2019.06.28

要因はふたつ。最下位だった
清水エスパルスが急浮上できたのはなぜか

  • 望月文夫●取材・文 text by Mochizuki Fumio
  • 藤田真郷●撮影 photo by Fujita Masato

 昨季J1リーグを8位で終えた清水エスパルス。「トップ5入り」を目標に掲げて臨んだ今季、開幕から苦戦が続いた。

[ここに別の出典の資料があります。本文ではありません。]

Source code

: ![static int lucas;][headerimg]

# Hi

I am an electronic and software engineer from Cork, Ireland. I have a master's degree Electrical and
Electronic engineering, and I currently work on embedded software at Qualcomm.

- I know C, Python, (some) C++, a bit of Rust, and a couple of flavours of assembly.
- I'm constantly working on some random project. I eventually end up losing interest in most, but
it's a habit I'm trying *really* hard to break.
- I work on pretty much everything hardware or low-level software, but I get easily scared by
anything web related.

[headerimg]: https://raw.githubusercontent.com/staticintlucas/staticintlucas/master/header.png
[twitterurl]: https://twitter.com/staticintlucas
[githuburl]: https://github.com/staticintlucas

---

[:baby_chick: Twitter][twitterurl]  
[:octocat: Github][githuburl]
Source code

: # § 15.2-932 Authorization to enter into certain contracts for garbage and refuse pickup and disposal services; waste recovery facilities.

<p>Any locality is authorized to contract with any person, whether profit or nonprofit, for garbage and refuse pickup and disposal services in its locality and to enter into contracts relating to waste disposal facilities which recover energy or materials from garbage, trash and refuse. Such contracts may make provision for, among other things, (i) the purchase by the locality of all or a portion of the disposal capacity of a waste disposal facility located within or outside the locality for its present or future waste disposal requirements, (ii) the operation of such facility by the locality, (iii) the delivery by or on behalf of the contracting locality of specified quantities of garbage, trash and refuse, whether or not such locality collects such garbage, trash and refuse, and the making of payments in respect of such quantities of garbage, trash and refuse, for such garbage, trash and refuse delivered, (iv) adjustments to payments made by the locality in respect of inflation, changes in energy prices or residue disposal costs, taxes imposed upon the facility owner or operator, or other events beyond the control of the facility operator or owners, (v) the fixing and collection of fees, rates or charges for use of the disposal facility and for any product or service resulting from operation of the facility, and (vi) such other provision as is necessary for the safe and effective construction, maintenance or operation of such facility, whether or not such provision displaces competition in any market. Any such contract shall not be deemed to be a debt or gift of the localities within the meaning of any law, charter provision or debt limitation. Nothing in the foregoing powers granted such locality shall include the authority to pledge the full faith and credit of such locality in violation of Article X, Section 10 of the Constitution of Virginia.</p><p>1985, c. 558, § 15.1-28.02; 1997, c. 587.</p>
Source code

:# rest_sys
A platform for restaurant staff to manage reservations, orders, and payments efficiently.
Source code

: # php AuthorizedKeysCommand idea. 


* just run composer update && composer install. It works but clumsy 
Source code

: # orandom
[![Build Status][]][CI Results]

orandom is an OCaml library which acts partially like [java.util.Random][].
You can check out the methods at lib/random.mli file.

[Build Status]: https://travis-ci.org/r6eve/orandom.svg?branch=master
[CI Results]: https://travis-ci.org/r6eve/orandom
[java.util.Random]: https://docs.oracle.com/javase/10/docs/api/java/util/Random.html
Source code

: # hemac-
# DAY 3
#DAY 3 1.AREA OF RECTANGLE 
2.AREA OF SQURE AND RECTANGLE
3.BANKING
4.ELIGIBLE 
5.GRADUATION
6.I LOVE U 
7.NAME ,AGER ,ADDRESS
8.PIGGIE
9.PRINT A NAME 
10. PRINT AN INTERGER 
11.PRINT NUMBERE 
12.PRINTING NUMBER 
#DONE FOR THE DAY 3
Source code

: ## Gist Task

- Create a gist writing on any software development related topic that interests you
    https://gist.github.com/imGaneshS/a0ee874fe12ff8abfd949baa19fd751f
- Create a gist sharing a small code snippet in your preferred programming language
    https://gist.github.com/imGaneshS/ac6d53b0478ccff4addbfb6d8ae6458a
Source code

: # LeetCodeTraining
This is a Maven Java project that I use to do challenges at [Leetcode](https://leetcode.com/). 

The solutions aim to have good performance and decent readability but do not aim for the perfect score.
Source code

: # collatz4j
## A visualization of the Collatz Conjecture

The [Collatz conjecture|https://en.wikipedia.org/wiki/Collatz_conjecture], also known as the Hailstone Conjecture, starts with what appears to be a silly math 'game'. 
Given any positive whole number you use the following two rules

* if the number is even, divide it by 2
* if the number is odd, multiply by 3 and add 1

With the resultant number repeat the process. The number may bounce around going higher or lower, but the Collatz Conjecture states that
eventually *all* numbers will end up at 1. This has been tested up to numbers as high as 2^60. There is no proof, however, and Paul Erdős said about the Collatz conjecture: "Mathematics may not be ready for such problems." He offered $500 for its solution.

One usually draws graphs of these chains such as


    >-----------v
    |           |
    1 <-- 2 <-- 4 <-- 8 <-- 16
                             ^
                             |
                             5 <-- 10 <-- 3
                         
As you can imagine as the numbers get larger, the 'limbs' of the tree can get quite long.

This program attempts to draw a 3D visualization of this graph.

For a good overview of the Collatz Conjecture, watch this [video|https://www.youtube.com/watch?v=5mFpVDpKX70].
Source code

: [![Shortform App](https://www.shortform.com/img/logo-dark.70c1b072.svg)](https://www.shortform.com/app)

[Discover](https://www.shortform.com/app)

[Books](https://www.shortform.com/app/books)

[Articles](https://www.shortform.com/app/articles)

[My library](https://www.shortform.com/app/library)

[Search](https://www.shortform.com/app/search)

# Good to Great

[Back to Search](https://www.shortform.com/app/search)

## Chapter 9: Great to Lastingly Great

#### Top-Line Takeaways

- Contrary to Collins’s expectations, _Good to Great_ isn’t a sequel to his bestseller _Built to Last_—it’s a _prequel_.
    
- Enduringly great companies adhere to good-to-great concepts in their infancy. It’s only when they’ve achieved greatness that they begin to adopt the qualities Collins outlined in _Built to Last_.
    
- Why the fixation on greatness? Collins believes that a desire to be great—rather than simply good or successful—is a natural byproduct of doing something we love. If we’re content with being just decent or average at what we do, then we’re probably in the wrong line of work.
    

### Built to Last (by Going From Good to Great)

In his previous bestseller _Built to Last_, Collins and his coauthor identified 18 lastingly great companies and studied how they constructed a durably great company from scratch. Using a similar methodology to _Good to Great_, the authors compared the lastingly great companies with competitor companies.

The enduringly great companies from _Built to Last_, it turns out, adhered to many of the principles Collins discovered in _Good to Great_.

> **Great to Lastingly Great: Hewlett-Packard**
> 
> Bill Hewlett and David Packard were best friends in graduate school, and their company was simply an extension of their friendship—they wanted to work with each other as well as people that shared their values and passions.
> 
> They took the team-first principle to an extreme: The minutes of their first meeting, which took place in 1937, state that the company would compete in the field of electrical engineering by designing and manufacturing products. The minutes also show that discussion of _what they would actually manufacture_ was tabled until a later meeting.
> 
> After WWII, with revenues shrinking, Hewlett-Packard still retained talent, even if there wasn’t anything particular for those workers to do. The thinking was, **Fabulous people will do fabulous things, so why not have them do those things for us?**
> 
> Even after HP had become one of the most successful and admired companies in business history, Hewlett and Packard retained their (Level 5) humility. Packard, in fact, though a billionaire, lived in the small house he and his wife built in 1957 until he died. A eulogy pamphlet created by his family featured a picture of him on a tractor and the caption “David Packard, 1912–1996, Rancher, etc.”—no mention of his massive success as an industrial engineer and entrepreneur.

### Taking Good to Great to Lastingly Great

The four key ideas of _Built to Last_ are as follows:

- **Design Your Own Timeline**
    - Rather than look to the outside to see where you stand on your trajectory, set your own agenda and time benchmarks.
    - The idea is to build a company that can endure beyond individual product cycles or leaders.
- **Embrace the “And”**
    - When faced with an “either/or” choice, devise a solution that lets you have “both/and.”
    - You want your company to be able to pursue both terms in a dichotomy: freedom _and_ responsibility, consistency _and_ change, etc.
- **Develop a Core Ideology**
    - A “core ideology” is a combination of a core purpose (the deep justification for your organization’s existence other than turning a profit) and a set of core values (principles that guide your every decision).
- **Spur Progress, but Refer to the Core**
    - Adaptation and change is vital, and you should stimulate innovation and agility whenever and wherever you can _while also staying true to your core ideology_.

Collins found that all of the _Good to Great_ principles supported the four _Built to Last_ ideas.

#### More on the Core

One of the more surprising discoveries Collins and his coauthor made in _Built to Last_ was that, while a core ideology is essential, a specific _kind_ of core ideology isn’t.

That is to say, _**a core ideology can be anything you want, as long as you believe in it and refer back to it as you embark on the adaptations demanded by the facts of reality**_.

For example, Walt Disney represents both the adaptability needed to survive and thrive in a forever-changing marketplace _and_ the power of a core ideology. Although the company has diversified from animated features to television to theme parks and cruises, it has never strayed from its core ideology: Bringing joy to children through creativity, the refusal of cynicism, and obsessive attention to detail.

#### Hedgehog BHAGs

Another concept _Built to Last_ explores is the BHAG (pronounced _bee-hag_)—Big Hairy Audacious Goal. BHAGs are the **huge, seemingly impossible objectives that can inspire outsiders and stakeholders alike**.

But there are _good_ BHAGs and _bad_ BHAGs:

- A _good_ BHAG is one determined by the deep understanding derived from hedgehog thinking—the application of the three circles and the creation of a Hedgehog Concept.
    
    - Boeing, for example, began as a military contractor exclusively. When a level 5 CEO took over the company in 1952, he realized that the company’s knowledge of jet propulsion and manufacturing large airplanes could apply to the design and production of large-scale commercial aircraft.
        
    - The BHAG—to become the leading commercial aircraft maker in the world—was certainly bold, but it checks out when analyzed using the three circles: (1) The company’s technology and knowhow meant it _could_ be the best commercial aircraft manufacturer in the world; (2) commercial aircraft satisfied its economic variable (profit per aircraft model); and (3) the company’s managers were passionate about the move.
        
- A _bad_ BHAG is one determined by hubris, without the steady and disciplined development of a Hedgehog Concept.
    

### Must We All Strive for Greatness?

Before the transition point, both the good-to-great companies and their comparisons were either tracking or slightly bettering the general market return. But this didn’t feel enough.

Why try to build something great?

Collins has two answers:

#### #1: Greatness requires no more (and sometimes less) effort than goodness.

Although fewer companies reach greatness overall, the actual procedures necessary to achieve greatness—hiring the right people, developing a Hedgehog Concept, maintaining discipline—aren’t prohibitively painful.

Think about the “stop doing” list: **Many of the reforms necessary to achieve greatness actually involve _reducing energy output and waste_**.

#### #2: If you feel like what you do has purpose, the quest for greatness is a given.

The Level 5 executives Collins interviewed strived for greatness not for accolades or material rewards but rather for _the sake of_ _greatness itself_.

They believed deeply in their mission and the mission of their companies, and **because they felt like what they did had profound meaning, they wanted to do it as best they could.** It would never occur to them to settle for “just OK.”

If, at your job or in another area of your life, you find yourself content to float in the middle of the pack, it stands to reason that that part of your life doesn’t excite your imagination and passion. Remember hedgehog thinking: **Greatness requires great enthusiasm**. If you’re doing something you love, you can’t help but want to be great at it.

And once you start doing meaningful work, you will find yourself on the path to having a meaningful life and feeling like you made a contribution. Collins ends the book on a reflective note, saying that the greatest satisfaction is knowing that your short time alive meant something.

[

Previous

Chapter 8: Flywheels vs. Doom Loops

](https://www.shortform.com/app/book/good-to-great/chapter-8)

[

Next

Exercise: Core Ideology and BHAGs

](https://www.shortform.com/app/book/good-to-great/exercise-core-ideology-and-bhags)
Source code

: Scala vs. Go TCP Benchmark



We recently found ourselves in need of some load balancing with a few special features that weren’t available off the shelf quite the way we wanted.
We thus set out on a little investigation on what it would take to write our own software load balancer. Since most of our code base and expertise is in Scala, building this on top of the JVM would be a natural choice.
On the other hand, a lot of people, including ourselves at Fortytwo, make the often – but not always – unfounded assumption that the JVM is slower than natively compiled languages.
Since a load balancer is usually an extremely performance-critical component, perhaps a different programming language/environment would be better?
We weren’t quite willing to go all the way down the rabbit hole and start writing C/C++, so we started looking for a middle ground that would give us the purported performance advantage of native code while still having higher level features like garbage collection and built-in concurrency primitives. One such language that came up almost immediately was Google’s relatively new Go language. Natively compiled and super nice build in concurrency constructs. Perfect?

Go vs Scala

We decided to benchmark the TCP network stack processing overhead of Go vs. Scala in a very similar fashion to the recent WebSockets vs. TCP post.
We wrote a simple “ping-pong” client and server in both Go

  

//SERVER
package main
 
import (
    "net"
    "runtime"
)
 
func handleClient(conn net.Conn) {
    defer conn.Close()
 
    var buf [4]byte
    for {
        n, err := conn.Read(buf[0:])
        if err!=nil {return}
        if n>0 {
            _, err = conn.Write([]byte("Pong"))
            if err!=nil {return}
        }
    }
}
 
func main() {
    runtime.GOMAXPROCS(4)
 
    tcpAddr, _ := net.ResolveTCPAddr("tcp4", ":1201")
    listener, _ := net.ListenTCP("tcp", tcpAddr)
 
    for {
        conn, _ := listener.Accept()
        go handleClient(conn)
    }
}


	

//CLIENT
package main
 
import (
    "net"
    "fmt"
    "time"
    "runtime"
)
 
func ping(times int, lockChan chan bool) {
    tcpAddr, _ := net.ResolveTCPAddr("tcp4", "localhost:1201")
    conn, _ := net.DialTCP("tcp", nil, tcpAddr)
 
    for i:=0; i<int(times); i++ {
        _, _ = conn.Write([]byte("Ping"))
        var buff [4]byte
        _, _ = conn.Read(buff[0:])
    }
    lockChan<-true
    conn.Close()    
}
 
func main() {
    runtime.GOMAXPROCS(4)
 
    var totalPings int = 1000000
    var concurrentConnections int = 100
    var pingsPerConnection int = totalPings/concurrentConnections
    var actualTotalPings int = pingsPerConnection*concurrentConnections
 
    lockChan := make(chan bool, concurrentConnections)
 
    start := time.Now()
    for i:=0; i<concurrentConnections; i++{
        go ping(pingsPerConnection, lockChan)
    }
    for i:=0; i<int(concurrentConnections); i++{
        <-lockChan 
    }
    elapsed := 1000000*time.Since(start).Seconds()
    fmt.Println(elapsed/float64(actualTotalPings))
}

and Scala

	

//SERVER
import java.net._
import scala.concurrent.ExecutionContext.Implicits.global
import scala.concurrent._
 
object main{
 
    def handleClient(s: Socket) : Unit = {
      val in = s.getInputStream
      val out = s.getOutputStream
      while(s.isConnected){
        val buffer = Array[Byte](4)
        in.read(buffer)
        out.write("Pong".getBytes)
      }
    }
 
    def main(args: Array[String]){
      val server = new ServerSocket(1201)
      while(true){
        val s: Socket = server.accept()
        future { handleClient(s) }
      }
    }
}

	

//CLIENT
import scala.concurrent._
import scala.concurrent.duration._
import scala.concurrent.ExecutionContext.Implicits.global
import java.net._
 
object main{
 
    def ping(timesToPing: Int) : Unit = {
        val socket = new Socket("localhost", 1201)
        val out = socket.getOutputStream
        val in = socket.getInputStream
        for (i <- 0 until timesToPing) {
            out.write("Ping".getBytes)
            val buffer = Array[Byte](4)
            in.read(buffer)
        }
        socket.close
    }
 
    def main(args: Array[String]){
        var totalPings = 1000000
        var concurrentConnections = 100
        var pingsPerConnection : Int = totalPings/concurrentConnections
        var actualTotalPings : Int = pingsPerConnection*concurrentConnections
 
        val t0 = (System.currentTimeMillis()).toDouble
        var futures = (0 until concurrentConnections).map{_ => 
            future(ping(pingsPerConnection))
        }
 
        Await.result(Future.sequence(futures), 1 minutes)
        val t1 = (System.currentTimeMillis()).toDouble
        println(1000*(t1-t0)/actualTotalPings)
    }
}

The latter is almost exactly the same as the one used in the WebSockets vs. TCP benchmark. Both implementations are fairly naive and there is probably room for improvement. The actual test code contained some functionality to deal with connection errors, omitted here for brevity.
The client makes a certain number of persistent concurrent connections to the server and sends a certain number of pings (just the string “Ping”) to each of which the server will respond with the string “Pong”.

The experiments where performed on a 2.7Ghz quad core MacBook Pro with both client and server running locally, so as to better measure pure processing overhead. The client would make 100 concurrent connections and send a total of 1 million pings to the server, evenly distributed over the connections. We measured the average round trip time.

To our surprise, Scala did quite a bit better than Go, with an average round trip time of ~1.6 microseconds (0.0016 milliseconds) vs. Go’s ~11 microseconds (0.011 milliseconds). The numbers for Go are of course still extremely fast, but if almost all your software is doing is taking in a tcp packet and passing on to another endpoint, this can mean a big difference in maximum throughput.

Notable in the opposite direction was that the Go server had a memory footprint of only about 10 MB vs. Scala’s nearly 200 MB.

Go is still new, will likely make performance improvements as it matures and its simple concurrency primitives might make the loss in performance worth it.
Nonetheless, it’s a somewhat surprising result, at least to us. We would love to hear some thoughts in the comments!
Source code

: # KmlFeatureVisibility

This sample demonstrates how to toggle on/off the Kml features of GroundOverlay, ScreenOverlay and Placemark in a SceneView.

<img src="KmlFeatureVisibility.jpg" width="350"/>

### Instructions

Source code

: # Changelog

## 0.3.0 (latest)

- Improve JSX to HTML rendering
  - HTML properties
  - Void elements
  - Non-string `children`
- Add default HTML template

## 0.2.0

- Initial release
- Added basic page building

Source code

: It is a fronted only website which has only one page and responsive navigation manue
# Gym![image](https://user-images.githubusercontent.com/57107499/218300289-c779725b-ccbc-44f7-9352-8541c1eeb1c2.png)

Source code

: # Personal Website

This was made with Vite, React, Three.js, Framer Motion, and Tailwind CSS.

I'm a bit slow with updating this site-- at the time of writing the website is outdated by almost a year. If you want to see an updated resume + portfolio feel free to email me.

 リーグ最多の大量失点に苦しみ、2分4敗と未勝利のまま、第6節を終えたところでついに最下位に転落した。第7節のジュビロ磐田との”静岡ダービー”でようやく今季初勝利を挙げると、続くセレッソ大阪戦も勝って2連勝。この時に一瞬、急浮上への期待も膨らんだが、第9節から無得点での3連敗を喫し、順位は再びJ2自動降格圏内に沈んだ。

 そこで、チームが好転する可能性が低いと判断したクラブは、昨季から指揮を執ってきたヤン・ヨンソン監督を解任。新たな指揮官として、篠田善之コーチを昇格させた。

 すると、この監督交代劇を契機にして、チームは一変する。

 新指揮官・篠田監督の初采配となった第12節の大分トリニータ戦で、チームはリーグ戦4試合ぶりの得点をマーク。当時3位と勢いのあるチームを相手に1-1と引き分けた。そして、続く第13節のベガルタ仙台戦では、終了間際にFWドウグラスが勝ち越しゴールを決めて、撃ち合いとなったゲームを4-3で制した。

 さらに、第14節の松本山雅戦を終盤に追いついてドロー(1-1)に持ち込むと、その後、第15節で横浜F・マリノス(3-2)、第16節で名古屋グランパス(2-1)と、上位陣を連続撃破。混戦模様の下位グループを抜け出して、暫定ながら第16節終了時点で12位へと順位を上げた。

 チーム浮上の要因となったのは、いったい何なのか。

 ひとつは、篠田新監督の取り組みと、チーム、選手たちへのアプローチにあることは間違いない。

 指揮官に就任する時、「走り負けないこと。戦う姿勢を見せること。攻守の切り替えの早さと、球際を激しくいくこと」と、チームのベースとなる方向性を示した篠田監督は、選手たちに対しても「やるべきことをやらない選手は試合では使わない」と、前向きな姿勢を促した。

 そのうえで、練習では次の対戦相手をはっきりと意識したメニューを課した。その際には、相手のチーム名を連呼し、攻撃パターンに対する守備の対策など、個々のメニューの目的も明確にした。そのなかで、篠田監督の声が練習場全体に響き渡り、いいプレーには褒め言葉が、よくないプレーには厳しい檄が飛んだ。